Entenda o barraco

Um amigo me indicou um vídeo sobre casamento gay de uma vlogueira chamada Julia. Eu até já acompanhava o canal dela, mas confesso que fiquei meio indignado com o despreparo dela para tentar responder a um vídeo de outra pessoa. O vídeo dela foi uma resposta ao vídeo Por que sou contra o casamento gay?, do vlogueiro Yago. De um lado tinha o vídeo do Yago, que mesmo defendendo algo que eu não concordo, foi intelectualmente responsável, enquanto que a Julie, no afâ de defender os “direitos” alheios acabou falando umas besteiras.

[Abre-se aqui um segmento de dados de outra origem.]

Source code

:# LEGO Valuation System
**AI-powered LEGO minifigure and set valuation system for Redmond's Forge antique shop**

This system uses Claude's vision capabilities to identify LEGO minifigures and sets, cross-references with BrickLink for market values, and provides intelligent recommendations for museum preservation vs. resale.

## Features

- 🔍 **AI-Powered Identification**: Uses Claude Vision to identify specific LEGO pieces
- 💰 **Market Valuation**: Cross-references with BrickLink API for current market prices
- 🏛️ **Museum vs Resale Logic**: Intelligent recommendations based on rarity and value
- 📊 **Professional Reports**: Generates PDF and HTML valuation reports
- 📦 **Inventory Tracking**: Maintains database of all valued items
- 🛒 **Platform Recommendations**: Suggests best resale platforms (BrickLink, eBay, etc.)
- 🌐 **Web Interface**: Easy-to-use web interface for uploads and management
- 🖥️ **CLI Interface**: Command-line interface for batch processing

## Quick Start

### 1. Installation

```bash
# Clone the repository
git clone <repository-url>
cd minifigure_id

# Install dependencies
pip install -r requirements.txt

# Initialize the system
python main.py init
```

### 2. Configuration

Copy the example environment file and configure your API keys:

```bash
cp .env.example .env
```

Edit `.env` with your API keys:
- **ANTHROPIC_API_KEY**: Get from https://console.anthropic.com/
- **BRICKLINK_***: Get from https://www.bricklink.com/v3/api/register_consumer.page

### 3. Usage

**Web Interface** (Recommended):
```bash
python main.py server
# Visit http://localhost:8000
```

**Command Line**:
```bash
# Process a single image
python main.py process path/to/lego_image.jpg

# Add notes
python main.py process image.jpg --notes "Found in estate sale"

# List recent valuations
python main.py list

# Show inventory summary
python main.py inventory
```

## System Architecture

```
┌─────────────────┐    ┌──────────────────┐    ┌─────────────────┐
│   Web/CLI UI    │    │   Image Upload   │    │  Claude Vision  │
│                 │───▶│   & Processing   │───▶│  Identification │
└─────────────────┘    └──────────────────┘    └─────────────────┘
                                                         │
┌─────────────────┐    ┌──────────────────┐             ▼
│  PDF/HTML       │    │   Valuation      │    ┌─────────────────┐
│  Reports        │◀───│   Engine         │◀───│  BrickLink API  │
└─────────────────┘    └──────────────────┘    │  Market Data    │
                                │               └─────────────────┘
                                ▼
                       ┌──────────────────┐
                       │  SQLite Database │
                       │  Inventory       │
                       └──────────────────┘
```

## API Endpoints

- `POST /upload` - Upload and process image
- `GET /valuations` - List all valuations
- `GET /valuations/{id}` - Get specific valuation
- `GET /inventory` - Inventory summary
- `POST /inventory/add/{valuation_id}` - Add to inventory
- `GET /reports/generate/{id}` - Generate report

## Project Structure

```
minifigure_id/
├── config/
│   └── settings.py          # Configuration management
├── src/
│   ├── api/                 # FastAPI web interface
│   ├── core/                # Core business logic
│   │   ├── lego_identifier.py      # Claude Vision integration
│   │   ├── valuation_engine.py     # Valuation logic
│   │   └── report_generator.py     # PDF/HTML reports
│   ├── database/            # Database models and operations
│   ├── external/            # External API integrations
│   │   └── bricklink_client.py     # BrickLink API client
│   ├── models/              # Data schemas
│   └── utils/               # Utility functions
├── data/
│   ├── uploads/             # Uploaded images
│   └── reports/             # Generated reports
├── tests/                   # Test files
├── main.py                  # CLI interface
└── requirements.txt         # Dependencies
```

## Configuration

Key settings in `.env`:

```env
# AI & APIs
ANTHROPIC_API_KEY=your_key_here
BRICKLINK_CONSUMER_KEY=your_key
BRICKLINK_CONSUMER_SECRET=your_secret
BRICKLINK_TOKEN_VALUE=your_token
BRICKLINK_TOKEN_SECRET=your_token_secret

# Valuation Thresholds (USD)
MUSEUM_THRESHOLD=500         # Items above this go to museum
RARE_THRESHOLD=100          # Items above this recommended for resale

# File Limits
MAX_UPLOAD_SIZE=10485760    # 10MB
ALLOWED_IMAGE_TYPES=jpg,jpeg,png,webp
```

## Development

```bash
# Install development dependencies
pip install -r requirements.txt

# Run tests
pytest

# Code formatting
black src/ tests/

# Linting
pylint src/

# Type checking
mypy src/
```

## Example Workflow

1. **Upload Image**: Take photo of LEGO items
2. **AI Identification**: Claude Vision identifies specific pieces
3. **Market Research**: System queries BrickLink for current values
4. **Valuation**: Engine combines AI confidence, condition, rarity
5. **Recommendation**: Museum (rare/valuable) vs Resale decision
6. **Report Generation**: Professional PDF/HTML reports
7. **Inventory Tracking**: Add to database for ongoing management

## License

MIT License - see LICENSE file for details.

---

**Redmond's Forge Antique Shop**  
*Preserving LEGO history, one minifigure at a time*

1-Gays sempre puderam casar

Um dos argumentos usados por ela é completamente furado: o que gays não podem casar, logo, estão sendo discriminados uma vez que não podem gozar de um direito que todos gozamos. Isso é uma falácia. Gays sempre puderam casar. Sim. O porém é que gays sempre puderam se casar com pessoas do sexo oposto, pois a definição de casamento dizia que esse era um ato que unia pessoas de sexos diferentes. Logo, não há discriminação. Se um gay ou hétero quer casar, tem que ser com alguém do sexo oposto. Isso só muda quando a definição de casamento for alterada.

2-Casamento não discrimina ninguém pela orientação sexual

A prova cabal que o Estado não discrimina ninguém pelo sexo é que o oficial do cartório não pergunta aos noivos a orientação sexual deles. Dessa forma, um homossexual pode casar com uma homossexual e um homossexual pode casar com um heterossexual. Para que tal ato ocorra só é necessário duas pessoas não-parentes, adultas e de sexos opostos.

3- Casamento gay não-gay

Um dos pontos que nem o Yago nem a Julie abordaram foi que, introduzido o casamento gay, faz-se necessário a discriminação na hora do casamento. Explico. Imaginemos que dois homens podem casar um com o outro. O que impede que um homem case com o amigo apenas para receber sua pensão ou outros benefícios do governo? Para mitigar esse fenômeno o Estado iria ter que permitir que gays só possam casar com gays.

4-Casamento poligâmico

A Julie deu várias bolas fora, mas essa foi a principal. Ela disse que a nossa noção de casamento monogâmico é fruto da nossa cultura cristã, mas que em outos povos, como mórmons e mulçumanos, as pessoas poderiam casar-se com mais de uma pessoa. QUE BESTEIRA! Explico.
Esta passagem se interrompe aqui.